There are various regular and irregular events at the Chinese Tower.

Many men and women in Tracht meet at 06:00 in the morning on the third Sunday of July for the annual Kocherlball, to dance folk dances and waltzes. This event comes from a habit of cooks, maids and servers to meet at the Chinese Tower on summer Sundays before the start of their workday, to dance together. The ball was established in 1880 and was first attended by around 5000 people. In 1904 the police forbade the Kocherlball as "unethical". This tradition was re-established in 1989 during the 200th anniversary of the Englischer Garten, however the ball is now held on only one Sunday in the year. The first re-established Kocherlball was attended by around 15 thousand people. The number of attendees shrank to around 10 thousand in the following years. In 2002 and 2013 the event was attended by about 12 thousand people and the 16th re-established ball was attended by about 15 thousand people. In 2014 another Kocherlball was held in Bad Tölz to celebrate the 100th anniversary of the Tölzer Kurhaus.

As well as the Kocherlball, 21 more events were held at the Chinese Tower to celebrate the 200th anniversary of the Englischer Garten. At Christmas time a Christmas market is held at the Chinese Tower.

On Sundays and public holidays in summer live music is played at the ground floor of the Chinese Tower alternating between the musical groups Rossbachtaler and Thoma.

==Restaurants==
In the Biedermeier era from 1825 to 1848 the Chinesische Wirtschaft was located south of the Chinese Tower, with a bowling alley and a dance floor. During this time beer was also served at the Chinese Tower. On three days every week a concert or military band would play dance music. During this time there were four small wooden pavilions with characteristic curly roofs in the area. In 1912 a new inn was erected at the site.

There has been a beer garden run by Antje Schneider since 1974, with 7000 seating places, which is the second largest beer garden in Munich after the Hirschgarten. The beer garden, which sells Hofbräu beer, is one of the most famous places for tourists. Traditional Bavarian Brotzeit can also be consumed at the beer garden.
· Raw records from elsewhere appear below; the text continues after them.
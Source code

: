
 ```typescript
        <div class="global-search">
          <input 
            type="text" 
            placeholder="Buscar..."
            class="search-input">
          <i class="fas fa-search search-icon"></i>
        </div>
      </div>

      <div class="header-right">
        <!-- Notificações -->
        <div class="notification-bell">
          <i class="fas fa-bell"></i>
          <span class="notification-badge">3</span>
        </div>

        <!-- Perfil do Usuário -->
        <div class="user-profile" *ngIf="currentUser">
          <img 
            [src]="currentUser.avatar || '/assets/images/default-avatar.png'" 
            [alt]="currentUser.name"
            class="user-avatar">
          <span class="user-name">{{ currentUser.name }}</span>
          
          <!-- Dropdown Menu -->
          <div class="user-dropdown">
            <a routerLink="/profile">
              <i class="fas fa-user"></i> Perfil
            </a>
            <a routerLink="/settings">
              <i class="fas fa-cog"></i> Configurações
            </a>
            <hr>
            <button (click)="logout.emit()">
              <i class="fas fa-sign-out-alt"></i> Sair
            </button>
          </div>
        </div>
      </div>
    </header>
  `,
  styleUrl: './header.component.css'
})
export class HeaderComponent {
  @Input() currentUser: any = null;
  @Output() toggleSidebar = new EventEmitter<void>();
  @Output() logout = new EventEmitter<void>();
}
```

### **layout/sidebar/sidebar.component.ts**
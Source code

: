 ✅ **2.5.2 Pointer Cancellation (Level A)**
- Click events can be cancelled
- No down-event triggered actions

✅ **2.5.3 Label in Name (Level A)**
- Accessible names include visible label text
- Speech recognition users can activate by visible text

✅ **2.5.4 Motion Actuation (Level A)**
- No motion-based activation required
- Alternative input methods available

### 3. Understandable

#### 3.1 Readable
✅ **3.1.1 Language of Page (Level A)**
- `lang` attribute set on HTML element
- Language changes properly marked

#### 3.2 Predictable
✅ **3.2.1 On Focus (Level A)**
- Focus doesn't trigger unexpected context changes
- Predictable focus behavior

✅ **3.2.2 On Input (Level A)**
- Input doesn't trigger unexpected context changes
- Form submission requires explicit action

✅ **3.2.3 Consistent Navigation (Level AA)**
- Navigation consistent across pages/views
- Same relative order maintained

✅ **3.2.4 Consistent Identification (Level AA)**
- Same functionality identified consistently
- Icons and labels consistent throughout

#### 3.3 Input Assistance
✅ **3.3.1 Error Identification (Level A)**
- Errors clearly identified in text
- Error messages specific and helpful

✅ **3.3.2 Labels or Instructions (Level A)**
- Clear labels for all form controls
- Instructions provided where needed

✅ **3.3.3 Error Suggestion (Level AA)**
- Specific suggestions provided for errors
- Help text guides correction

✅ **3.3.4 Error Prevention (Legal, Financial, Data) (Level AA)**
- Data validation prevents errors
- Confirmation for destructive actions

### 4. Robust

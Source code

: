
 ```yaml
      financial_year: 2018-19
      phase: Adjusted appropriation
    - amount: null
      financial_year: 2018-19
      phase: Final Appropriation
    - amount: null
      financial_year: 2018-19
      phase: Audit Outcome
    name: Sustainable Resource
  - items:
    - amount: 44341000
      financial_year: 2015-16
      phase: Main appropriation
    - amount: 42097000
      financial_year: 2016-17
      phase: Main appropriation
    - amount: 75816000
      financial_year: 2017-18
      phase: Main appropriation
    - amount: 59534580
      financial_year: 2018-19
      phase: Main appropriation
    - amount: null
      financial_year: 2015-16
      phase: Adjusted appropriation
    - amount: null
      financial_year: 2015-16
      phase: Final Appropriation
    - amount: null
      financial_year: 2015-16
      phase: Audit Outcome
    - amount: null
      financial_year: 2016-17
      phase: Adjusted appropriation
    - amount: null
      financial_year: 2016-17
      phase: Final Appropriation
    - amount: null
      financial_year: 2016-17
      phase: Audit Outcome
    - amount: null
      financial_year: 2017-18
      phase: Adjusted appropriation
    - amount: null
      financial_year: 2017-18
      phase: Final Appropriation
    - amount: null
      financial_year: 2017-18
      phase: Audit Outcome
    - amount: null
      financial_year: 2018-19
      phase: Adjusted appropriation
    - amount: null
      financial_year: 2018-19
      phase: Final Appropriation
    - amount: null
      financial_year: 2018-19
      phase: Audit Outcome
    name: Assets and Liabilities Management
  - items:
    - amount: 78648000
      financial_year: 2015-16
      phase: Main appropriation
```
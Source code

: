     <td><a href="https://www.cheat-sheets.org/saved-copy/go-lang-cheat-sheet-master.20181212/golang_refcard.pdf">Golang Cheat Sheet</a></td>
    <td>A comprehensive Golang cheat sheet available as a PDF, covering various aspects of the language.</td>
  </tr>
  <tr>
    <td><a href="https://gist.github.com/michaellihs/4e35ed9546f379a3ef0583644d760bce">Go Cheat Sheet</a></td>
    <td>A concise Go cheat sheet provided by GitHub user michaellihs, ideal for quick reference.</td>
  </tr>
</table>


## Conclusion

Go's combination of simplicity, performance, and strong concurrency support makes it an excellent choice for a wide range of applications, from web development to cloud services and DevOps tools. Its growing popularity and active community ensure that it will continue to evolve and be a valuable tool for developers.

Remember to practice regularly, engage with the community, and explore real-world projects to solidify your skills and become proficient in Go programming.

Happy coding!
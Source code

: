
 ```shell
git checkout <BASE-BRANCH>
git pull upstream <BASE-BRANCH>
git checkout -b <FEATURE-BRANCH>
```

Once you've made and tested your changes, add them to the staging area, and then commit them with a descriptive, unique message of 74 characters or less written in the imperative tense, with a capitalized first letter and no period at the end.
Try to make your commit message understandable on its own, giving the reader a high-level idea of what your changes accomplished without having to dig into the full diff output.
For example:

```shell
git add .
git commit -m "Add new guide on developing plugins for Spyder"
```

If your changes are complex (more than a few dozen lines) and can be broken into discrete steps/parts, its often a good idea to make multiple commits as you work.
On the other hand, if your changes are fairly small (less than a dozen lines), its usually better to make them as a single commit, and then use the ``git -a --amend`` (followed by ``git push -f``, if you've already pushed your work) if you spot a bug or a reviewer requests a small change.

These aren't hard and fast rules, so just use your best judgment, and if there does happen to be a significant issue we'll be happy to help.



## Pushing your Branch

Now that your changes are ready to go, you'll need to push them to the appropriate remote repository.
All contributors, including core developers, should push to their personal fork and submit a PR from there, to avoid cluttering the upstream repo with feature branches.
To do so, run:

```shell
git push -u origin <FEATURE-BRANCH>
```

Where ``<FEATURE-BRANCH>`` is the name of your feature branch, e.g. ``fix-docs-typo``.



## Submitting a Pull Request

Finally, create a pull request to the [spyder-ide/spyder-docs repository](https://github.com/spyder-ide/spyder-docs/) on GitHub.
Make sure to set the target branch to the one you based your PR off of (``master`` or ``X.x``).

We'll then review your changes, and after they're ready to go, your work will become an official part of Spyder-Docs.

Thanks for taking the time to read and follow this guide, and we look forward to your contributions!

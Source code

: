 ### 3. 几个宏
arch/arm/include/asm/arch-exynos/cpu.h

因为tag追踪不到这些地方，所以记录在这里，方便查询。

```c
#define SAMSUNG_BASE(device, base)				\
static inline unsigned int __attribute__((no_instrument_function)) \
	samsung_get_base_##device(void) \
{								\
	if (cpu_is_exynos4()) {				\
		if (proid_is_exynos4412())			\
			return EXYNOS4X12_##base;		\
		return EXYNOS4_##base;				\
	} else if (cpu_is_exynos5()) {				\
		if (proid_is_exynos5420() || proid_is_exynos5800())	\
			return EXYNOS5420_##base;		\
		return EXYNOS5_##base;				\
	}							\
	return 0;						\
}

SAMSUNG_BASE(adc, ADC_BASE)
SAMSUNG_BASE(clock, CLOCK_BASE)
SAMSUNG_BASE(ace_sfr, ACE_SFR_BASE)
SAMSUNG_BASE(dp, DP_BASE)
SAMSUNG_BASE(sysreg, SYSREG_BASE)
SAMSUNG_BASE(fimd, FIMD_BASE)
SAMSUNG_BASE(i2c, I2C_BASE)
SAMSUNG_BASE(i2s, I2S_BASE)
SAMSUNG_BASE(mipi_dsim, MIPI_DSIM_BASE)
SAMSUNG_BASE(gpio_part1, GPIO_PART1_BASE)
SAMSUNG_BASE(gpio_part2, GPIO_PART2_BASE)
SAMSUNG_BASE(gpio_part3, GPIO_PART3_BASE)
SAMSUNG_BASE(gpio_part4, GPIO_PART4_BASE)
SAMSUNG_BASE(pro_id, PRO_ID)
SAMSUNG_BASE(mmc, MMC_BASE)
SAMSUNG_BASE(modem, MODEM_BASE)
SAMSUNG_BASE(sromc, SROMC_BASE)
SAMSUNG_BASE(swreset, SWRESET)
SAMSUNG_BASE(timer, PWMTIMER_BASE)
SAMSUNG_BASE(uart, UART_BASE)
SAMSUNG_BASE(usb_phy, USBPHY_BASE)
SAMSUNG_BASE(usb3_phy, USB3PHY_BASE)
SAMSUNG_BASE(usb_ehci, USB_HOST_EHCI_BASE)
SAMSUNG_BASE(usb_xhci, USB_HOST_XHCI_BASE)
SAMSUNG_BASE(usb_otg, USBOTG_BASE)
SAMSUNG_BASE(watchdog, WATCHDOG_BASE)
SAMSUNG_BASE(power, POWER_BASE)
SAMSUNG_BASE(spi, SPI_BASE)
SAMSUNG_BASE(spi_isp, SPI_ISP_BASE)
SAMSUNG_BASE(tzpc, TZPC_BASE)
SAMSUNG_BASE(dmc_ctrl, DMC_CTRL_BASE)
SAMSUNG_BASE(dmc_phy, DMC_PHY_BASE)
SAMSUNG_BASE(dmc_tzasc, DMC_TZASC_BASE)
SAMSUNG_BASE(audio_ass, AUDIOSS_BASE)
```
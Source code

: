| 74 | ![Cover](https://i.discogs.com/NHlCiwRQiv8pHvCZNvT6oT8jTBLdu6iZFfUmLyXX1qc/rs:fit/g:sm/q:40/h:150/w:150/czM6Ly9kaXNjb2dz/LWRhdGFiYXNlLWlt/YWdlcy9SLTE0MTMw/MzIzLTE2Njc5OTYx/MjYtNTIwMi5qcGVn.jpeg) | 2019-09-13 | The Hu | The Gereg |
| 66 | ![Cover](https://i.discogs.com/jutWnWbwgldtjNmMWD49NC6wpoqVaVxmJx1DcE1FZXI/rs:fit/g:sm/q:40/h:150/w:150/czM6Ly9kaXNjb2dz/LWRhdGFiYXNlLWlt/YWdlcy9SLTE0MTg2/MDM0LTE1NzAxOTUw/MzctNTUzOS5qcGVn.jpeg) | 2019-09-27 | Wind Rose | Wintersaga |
The Restaurant am Chinesischer Turm is also located near the beer garden. The restaurant serves regional and international cuisine. The Bavarian royal court used to frequent the restaurant in the 19th century.

==In art and literature==
The Chinese Tower is often mentioned or depicted in art and literature together with the Englischer Garten. In 1830 Moritz Gottlieb Saphir wrote a poem called Der chinesische Turm about the life of people and the nature around the tower. Five years later a letter from Bettina von Arnim to Johann Wolfgang von Goethe was published, in which she writes about the Chinese Tower. In 1840 an anonymous author in the Vaterländischer Magazin wrote a column about dining at the tower.

The Chinese Tower inspired numerous artists already in the 18th century, using it as the primary or secondary subject in paintings and drawings. Artists depicting the Chinese Tower have included Carl August Lebschée, Johann Michael Mettenleiter, Fritz Schider, and Richard Mahn.